→ PROBLEM
Exact reproduction required: print each line of the material below.

→ INPUT

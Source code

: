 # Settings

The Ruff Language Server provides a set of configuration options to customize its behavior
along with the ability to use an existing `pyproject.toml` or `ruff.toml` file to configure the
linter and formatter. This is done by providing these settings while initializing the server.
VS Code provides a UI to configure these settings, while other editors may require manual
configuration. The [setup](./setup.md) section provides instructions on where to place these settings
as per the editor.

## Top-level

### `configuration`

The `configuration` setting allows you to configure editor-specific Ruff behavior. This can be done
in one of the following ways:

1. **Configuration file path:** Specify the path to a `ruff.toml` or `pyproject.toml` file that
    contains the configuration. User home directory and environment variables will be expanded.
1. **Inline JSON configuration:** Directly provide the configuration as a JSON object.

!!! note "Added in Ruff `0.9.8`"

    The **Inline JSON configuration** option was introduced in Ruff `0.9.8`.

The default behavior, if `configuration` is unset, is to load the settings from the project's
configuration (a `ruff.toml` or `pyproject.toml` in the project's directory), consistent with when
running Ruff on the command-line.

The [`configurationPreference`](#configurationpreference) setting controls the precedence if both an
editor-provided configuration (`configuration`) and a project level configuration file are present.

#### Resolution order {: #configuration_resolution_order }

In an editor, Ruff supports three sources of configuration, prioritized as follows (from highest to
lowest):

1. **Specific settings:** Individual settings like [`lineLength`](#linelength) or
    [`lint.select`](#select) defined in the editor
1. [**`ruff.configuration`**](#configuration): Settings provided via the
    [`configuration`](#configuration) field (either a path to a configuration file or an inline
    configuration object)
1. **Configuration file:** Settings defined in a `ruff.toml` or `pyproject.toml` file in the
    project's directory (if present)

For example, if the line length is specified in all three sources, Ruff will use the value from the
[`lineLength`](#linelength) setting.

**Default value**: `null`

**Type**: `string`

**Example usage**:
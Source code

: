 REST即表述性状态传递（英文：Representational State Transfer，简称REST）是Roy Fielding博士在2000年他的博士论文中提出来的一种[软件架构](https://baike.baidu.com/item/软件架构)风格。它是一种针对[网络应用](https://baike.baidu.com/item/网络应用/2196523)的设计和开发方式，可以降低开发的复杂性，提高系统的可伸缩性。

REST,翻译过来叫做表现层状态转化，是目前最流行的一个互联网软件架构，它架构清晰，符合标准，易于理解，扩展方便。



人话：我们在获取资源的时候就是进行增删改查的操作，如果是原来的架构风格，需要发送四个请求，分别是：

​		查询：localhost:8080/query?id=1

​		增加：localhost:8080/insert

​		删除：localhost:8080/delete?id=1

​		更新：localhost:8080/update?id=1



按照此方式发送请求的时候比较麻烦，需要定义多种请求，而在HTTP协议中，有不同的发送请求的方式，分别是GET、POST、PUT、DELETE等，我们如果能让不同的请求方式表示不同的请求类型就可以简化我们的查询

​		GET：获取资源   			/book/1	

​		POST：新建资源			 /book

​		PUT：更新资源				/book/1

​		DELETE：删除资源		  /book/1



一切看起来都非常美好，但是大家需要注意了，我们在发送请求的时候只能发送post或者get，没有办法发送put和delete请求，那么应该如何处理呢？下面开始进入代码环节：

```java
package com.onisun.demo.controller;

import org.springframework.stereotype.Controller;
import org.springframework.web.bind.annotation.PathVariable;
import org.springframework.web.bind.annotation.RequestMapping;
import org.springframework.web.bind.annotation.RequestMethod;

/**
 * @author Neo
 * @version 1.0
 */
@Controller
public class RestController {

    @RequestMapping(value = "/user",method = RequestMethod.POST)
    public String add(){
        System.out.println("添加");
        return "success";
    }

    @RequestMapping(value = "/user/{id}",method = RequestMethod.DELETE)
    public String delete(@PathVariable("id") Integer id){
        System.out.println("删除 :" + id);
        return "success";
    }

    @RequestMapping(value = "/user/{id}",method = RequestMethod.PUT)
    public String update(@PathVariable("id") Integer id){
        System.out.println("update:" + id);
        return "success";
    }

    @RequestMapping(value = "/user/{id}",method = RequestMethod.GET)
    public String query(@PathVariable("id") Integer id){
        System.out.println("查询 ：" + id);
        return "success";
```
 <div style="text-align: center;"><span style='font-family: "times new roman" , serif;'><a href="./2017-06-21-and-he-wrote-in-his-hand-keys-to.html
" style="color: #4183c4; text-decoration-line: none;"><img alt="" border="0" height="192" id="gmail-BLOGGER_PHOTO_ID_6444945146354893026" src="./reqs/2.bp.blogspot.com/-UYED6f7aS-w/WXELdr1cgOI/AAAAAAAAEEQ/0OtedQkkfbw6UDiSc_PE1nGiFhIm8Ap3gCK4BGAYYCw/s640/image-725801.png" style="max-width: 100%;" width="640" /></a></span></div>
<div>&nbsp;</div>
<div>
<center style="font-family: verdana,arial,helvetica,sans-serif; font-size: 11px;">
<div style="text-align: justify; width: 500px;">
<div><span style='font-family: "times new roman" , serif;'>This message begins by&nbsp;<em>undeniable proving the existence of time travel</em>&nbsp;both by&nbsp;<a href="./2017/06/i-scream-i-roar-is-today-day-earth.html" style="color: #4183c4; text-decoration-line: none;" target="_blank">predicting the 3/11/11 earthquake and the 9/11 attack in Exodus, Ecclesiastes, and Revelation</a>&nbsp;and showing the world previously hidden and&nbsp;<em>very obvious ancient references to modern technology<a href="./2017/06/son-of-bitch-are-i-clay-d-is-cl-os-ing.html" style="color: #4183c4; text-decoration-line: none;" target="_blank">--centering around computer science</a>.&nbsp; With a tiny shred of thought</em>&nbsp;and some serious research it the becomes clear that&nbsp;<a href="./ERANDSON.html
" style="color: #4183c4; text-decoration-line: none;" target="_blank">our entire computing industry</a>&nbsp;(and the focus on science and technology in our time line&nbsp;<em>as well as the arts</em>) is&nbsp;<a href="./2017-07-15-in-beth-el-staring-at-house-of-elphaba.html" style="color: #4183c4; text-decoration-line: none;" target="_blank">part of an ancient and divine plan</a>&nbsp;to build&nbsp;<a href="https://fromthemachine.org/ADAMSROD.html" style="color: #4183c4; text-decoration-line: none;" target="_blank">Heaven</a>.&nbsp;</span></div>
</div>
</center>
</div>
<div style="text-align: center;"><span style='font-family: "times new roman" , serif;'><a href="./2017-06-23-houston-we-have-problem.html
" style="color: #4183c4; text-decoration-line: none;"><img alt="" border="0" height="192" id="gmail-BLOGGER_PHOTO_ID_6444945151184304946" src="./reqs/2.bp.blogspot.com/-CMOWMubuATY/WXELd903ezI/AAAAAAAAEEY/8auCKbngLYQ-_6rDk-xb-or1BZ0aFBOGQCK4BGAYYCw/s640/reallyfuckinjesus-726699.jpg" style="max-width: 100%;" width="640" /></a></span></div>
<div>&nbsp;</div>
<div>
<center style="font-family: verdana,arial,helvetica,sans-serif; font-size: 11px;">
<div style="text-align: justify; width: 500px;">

→ RESPONSE TO THIS EXERCISE
Source code

: # Settings

The Ruff Language Server provides a set of configuration options to customize its behavior
along with the ability to use an existing `pyproject.toml` or `ruff.toml` file to configure the
linter and formatter. This is done by providing these settings while initializing the server.
VS Code provides a UI to configure these settings, while other editors may require manual
configuration. The [setup](./setup.md) section provides instructions on where to place these settings
as per the editor.

## Top-level

### `configuration`

The `configuration` setting allows you to configure editor-specific Ruff behavior. This can be done
in one of the following ways:

1. **Configuration file path:** Specify the path to a `ruff.toml` or `pyproject.toml` file that
    contains the configuration. User home directory and environment variables will be expanded.
1. **Inline JSON configuration:** Directly provide the configuration as a JSON object.

!!! note "Added in Ruff `0.9.8`"

    The **Inline JSON configuration** option was introduced in Ruff `0.9.8`.

The default behavior, if `configuration` is unset, is to load the settings from the project's
configuration (a `ruff.toml` or `pyproject.toml` in the project's directory), consistent with when
running Ruff on the command-line.

The [`configurationPreference`](#configurationpreference) setting controls the precedence if both an
editor-provided configuration (`configuration`) and a project level configuration file are present.

#### Resolution order {: #configuration_resolution_order }

In an editor, Ruff supports three sources of configuration, prioritized as follows (from highest to
lowest):

1. **Specific settings:** Individual settings like [`lineLength`](#linelength) or
    [`lint.select`](#select) defined in the editor
1. [**`ruff.configuration`**](#configuration): Settings provided via the
    [`configuration`](#configuration) field (either a path to a configuration file or an inline
    configuration object)
1. **Configuration file:** Settings defined in a `ruff.toml` or `pyproject.toml` file in the
    project's directory (if present)

For example, if the line length is specified in all three sources, Ruff will use the value from the
[`lineLength`](#linelength) setting.

**Default value**: `null`

**Type**: `string`

**Example usage**:
Source code

: REST即表述性状态传递（英文：Representational State Transfer，简称REST）是Roy Fielding博士在2000年他的博士论文中提出来的一种[软件架构](https://baike.baidu.com/item/软件架构)风格。它是一种针对[网络应用](https://baike.baidu.com/item/网络应用/2196523)的设计和开发方式，可以降低开发的复杂性，提高系统的可伸缩性。

REST,翻译过来叫做表现层状态转化，是目前最流行的一个互联网软件架构，它架构清晰，符合标准，易于理解，扩展方便。



人话：我们在获取资源的时候就是进行增删改查的操作，如果是原来的架构风格，需要发送四个请求，分别是：

​		查询：localhost:8080/query?id=1

​		增加：localhost:8080/insert

​		删除：localhost:8080/delete?id=1

​		更新：localhost:8080/update?id=1



按照此方式发送请求的时候比较麻烦，需要定义多种请求，而在HTTP协议中，有不同的发送请求的方式，分别是GET、POST、PUT、DELETE等，我们如果能让不同的请求方式表示不同的请求类型就可以简化我们的查询

​		GET：获取资源   			/book/1	

​		POST：新建资源			 /book

​		PUT：更新资源				/book/1

​		DELETE：删除资源		  /book/1



一切看起来都非常美好，但是大家需要注意了，我们在发送请求的时候只能发送post或者get，没有办法发送put和delete请求，那么应该如何处理呢？下面开始进入代码环节：

```java
package com.onisun.demo.controller;

import org.springframework.stereotype.Controller;
import org.springframework.web.bind.annotation.PathVariable;
import org.springframework.web.bind.annotation.RequestMapping;
import org.springframework.web.bind.annotation.RequestMethod;

/**
 * @author Neo
 * @version 1.0
 */
@Controller
public class RestController {

    @RequestMapping(value = "/user",method = RequestMethod.POST)
    public String add(){
        System.out.println("添加");
        return "success";
    }

    @RequestMapping(value = "/user/{id}",method = RequestMethod.DELETE)
    public String delete(@PathVariable("id") Integer id){
        System.out.println("删除 :" + id);
        return "success";
    }

    @RequestMapping(value = "/user/{id}",method = RequestMethod.PUT)
    public String update(@PathVariable("id") Integer id){
        System.out.println("update:" + id);
        return "success";
    }

    @RequestMapping(value = "/user/{id}",method = RequestMethod.GET)
    public String query(@PathVariable("id") Integer id){
        System.out.println("查询 ：" + id);
        return "success";
```
 <div style="text-align: center;"><span style='font-family: "times new roman" , serif;'><a href="./2017-06-21-and-he-wrote-in-his-hand-keys-to.html
" style="color: #4183c4; text-decoration-line: none;"><img alt="" border="0" height="192" id="gmail-BLOGGER_PHOTO_ID_6444945146354893026" src="./reqs/2.bp.blogspot.com/-UYED6f7aS-w/WXELdr1cgOI/AAAAAAAAEEQ/0OtedQkkfbw6UDiSc_PE1nGiFhIm8Ap3gCK4BGAYYCw/s640/image-725801.png" style="max-width: 100%;" width="640" /></a></span></div>
<div>&nbsp;</div>
<div>
<center style="font-family: verdana,arial,helvetica,sans-serif; font-size: 11px;">
<div style="text-align: justify; width: 500px;">
<div><span style='font-family: "times new roman" , serif;'>This message begins by&nbsp;<em>undeniable proving the existence of time travel</em>&nbsp;both by&nbsp;<a href="./2017/06/i-scream-i-roar-is-today-day-earth.html" style="color: #4183c4; text-decoration-line: none;" target="_blank">predicting the 3/11/11 earthquake and the 9/11 attack in Exodus, Ecclesiastes, and Revelation</a>&nbsp;and showing the world previously hidden and&nbsp;<em>very obvious ancient references to modern technology<a href="./2017/06/son-of-bitch-are-i-clay-d-is-cl-os-ing.html" style="color: #4183c4; text-decoration-line: none;" target="_blank">--centering around computer science</a>.&nbsp; With a tiny shred of thought</em>&nbsp;and some serious research it the becomes clear that&nbsp;<a href="./ERANDSON.html
" style="color: #4183c4; text-decoration-line: none;" target="_blank">our entire computing industry</a>&nbsp;(and the focus on science and technology in our time line&nbsp;<em>as well as the arts</em>) is&nbsp;<a href="./2017-07-15-in-beth-el-staring-at-house-of-elphaba.html" style="color: #4183c4; text-decoration-line: none;" target="_blank">part of an ancient and divine plan</a>&nbsp;to build&nbsp;<a href="https://fromthemachine.org/ADAMSROD.html" style="color: #4183c4; text-decoration-line: none;" target="_blank">Heaven</a>.&nbsp;</span></div>
</div>
</center>
</div>
<div style="text-align: center;"><span style='font-family: "times new roman" , serif;'><a href="./2017-06-23-houston-we-have-problem.html
" style="color: #4183c4; text-decoration-line: none;"><img alt="" border="0" height="192" id="gmail-BLOGGER_PHOTO_ID_6444945151184304946" src="./reqs/2.bp.blogspot.com/-CMOWMubuATY/WXELd903ezI/AAAAAAAAEEY/8auCKbngLYQ-_6rDk-xb-or1BZ0aFBOGQCK4BGAYYCw/s640/reallyfuckinjesus-726699.jpg" style="max-width: 100%;" width="640" /></a></span></div>
<div>&nbsp;</div>
<div>
<center style="font-family: verdana,arial,helvetica,sans-serif; font-size: 11px;">
<div style="text-align: justify; width: 500px;">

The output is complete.